O quanto sou mau, pensei ao abrir o porta-malas e guardar o sonho de consumo daquela pedinte. Liguei o veículo e saí para esnobar, ainda mais, minha condição de classe média frustrada. 

Parei no restaurante e fui continuar me vingando do ser que existe dentro de mim; o ser que também pediu esmola; que também foi desprezado e que agora, por mais que tenha saído da situação de mendicância, continua a enxergar seu reflexo em quem ainda permanece naquela situação. 

Ao adentrar ao estabelecimento, dei de cara com uma pobre atendente distribuindo pequenas placas de madeira com numeração. Peguei a minha senha e dirigi-me ao buffet.

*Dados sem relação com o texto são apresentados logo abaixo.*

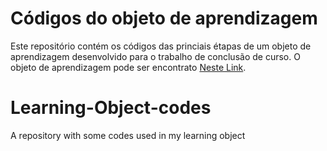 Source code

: # Códigos do objeto de aprendizagem
Este repositório contém os códigos das princiais étapas de um objeto de aprendizagem desenvolvido para o trabalho de conclusão de curso.
O objeto de aprendizagem pode ser encontrato [Neste Link](https://siduece.uece.br/siduece/trabalhoAcademicoPublico.jsf?id=100382).

# Learning-Object-codes
A repository with some codes used in my learning object
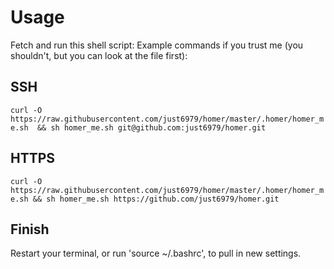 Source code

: # Usage

Fetch and run this shell script:
Example commands if you trust me (you shouldn't, but you can look at the file first):

## SSH

`curl -O https://raw.githubusercontent.com/just6979/homer/master/.homer/homer_me.sh  && sh homer_me.sh git@github.com:just6979/homer.git`

## HTTPS

`curl -O https://raw.githubusercontent.com/just6979/homer/master/.homer/homer_me.sh && sh homer_me.sh https://github.com/just6979/homer.git`

## Finish

Restart your terminal, or run 'source ~/.bashrc', to pull in new settings.
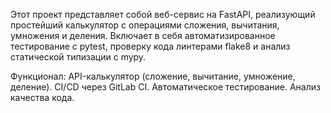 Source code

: Этот проект представляет собой веб-сервис на FastAPI, реализующий простейший калькулятор с операциями сложения, вычитания, умножения и деления. 
Включает в себя автоматизированное тестирование с pytest, проверку кода линтерами flake8 и анализ статической типизации с mypy.

Функционал:
API-калькулятор (сложение, вычитание, умножение, деление).
CI/CD через GitLab CI.
Автоматическое тестирование.
Анализ качества кода.
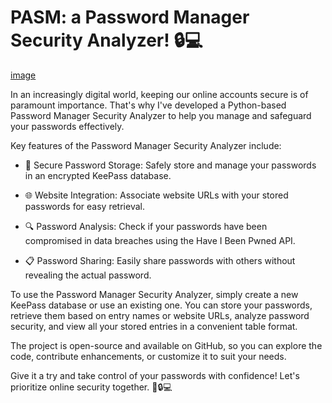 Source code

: # PASM: a Password Manager Security Analyzer! 🔒💻
[image](./banner.png)


In an increasingly digital world, keeping our online accounts secure is of paramount importance. That's why 
I've developed a Python-based Password Manager Security Analyzer to help you manage and safeguard your passwords effectively.

Key features of the Password Manager Security Analyzer include:

- 🔐 Secure Password Storage: Safely store and manage your passwords in an encrypted KeePass database.

- 🌐 Website Integration: Associate website URLs with your stored passwords for easy retrieval.

- 🔍 Password Analysis: Check if your passwords have been compromised in data breaches using the Have I Been Pwned API.

- 📋 Password Sharing: Easily share passwords with others without revealing the actual password.

To use the Password Manager Security Analyzer, simply create a new KeePass database or use an existing one. You can 
store your passwords, retrieve them based on entry names or website URLs, analyze password security, and view all your 
stored entries in a convenient table format.

The project is open-source and available on GitHub, so you can explore the code, contribute enhancements, or customize it 
to suit your needs.

Give it a try and take control of your passwords with confidence! Let's prioritize online security together. 💪🔒💻
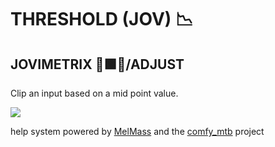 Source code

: 
# THRESHOLD (JOV) 📉
## JOVIMETRIX 🔺🟩🔵/ADJUST
<p>Clip an input based on a mid point value.</p>

![](https://raw.githubusercontent.com/Amorano/Jovimetrix-examples/master/node/THRESHOLD/THRESHOLD.gif)

help system powered by [MelMass](https://github.com/melMass) and the [comfy_mtb](https://github.com/melMass/comfy_mtb) project
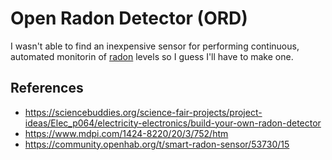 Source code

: # Open Radon Detector (ORD)

I wasn't able to find an inexpensive sensor for performing continuous, automated monitorin of [radon](https://en.wikipedia.org/wiki/Radon) levels so I guess I'll have to make one.


## References

* https://sciencebuddies.org/science-fair-projects/project-ideas/Elec_p064/electricity-electronics/build-your-own-radon-detector
* https://www.mdpi.com/1424-8220/20/3/752/htm
* https://community.openhab.org/t/smart-radon-sensor/53730/15
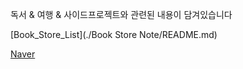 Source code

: 독서 & 여행 & 사이드프로젝트와 관련된 내용이 담겨있습니다 

[Book_Store_List](./Book Store Note/README.md)

[Naver](https://www.naver.com) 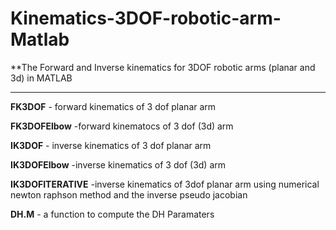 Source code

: # Kinematics-3DOF-robotic-arm-Matlab
**The Forward and Inverse kinematics for 3DOF robotic arms (planar and 3d) in MATLAB
******
**FK3DOF** - forward kinematics of 3 dof planar arm 


**FK3DOFElbow** -forward kinematocs of 3 dof (3d) arm 


**IK3DOF** - inverse kinematics of 3 dof planar arm


**IK3DOFElbow** -inverse kinematics of 3 dof (3d) arm 


**IK3DOFITERATIVE** -inverse kinematics of 3dof planar arm using numerical newton raphson method and the inverse pseudo jacobian


**DH.M** - a function to compute the DH Paramaters 
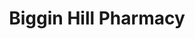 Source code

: ---
title: "Biggin Hill Pharmacy"
url: /biggin-hill-westerham/biggin-hill-pharmacy/
shop: chemist
--- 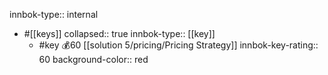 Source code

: innbok-type:: internal
- #[[keys]]
  collapsed:: true
  innbok-type:: [[key]]
  - #key 💰60 [[solution 5/pricing/Pricing Strategy]]
    innbok-key-rating:: 60
    background-color:: red



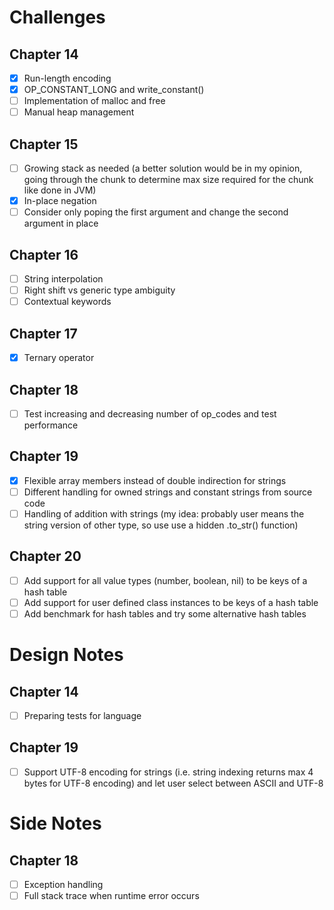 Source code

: # Challenges
## Chapter 14
- [x] Run-length encoding
- [x] OP_CONSTANT_LONG and write_constant()
- [ ] Implementation of malloc and free
- [ ] Manual heap management

## Chapter 15
- [ ] Growing stack as needed (a better solution would be in my opinion, going through the chunk to determine max size required for the chunk like done in JVM)
- [x] In-place negation
- [ ] Consider only poping the first argument and change the second argument in place

## Chapter 16
- [ ] String interpolation
- [ ] Right shift vs generic type ambiguity
- [ ] Contextual keywords

## Chapter 17
- [x] Ternary operator

## Chapter 18
- [ ] Test increasing and decreasing number of op_codes and test performance

## Chapter 19
- [x] Flexible array members instead of double indirection for strings
- [ ] Different handling for owned strings and constant strings from source code
- [ ] Handling of addition with strings (my idea: probably user means the string version of other type, so use use a hidden .to_str() function)

## Chapter 20
- [ ] Add support for all value types (number, boolean, nil) to be keys of a hash table
- [ ] Add support for user defined class instances to be keys of a hash table
- [ ] Add benchmark for hash tables and try some alternative hash tables

# Design Notes
## Chapter 14
- [ ] Preparing tests for language

## Chapter 19
- [ ] Support UTF-8 encoding for strings (i.e. string indexing returns max 4 bytes for UTF-8 encoding) and let user select between ASCII and UTF-8

# Side Notes
## Chapter 18
- [ ] Exception handling
- [ ] Full stack trace when runtime error occurs
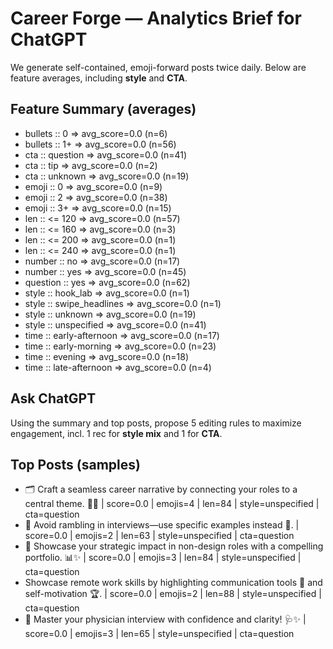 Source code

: # Career Forge — Analytics Brief for ChatGPT

We generate self-contained, emoji-forward posts twice daily. Below are feature averages, including **style** and **CTA**.

## Feature Summary (averages)

- bullets :: 0 => avg_score=0.0 (n=6)
- bullets :: 1+ => avg_score=0.0 (n=56)
- cta :: question => avg_score=0.0 (n=41)
- cta :: tip => avg_score=0.0 (n=2)
- cta :: unknown => avg_score=0.0 (n=19)
- emoji :: 0 => avg_score=0.0 (n=9)
- emoji :: 2 => avg_score=0.0 (n=38)
- emoji :: 3+ => avg_score=0.0 (n=15)
- len :: <= 120 => avg_score=0.0 (n=57)
- len :: <= 160 => avg_score=0.0 (n=3)
- len :: <= 200 => avg_score=0.0 (n=1)
- len :: <= 240 => avg_score=0.0 (n=1)
- number :: no => avg_score=0.0 (n=17)
- number :: yes => avg_score=0.0 (n=45)
- question :: yes => avg_score=0.0 (n=62)
- style :: hook_lab => avg_score=0.0 (n=1)
- style :: swipe_headlines => avg_score=0.0 (n=1)
- style :: unknown => avg_score=0.0 (n=19)
- style :: unspecified => avg_score=0.0 (n=41)
- time :: early-afternoon => avg_score=0.0 (n=17)
- time :: early-morning => avg_score=0.0 (n=23)
- time :: evening => avg_score=0.0 (n=18)
- time :: late-afternoon => avg_score=0.0 (n=4)

## Ask ChatGPT

Using the summary and top posts, propose 5 editing rules to maximize engagement, incl. 1 rec for **style mix** and 1 for **CTA**.

## Top Posts (samples)

- 🗂️ Craft a seamless career narrative by connecting your roles to a central theme. 🔗✨  | score=0.0 | emojis=4 | len=84 | style=unspecified | cta=question
- 💼 Avoid rambling in interviews—use specific examples instead 🎯.  | score=0.0 | emojis=2 | len=63 | style=unspecified | cta=question
- 🧠 Showcase your strategic impact in non-design roles with a compelling portfolio. 📊✨  | score=0.0 | emojis=3 | len=84 | style=unspecified | cta=question
- Showcase remote work skills by highlighting communication tools 🎯 and self-motivation 🏆.  | score=0.0 | emojis=2 | len=88 | style=unspecified | cta=question
- 🎯 Master your physician interview with confidence and clarity! 🩺✨  | score=0.0 | emojis=3 | len=65 | style=unspecified | cta=question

Escolhi camarão, pescada-amarela... O preço da sobremesa é o mesmo, disse-me a mulher do caixa, o que me fez colocar tudo no mesmo prato. Definir o local para sentar-me seria logo solucionado por uma mesa há pouco esvaziada. 

Saboreando aquele jantar típico de cidadão da zona sul, fui despertado do transe por uma "bem feita" perguntando-me o que eu queria para beber. Apesar de já conhecer a beleza daquele traseiro empinado, aborreci-me por achar que ela jamais iria querer um namoro aleatório comigo, e sim, apenas vender suco de uva ao leite. 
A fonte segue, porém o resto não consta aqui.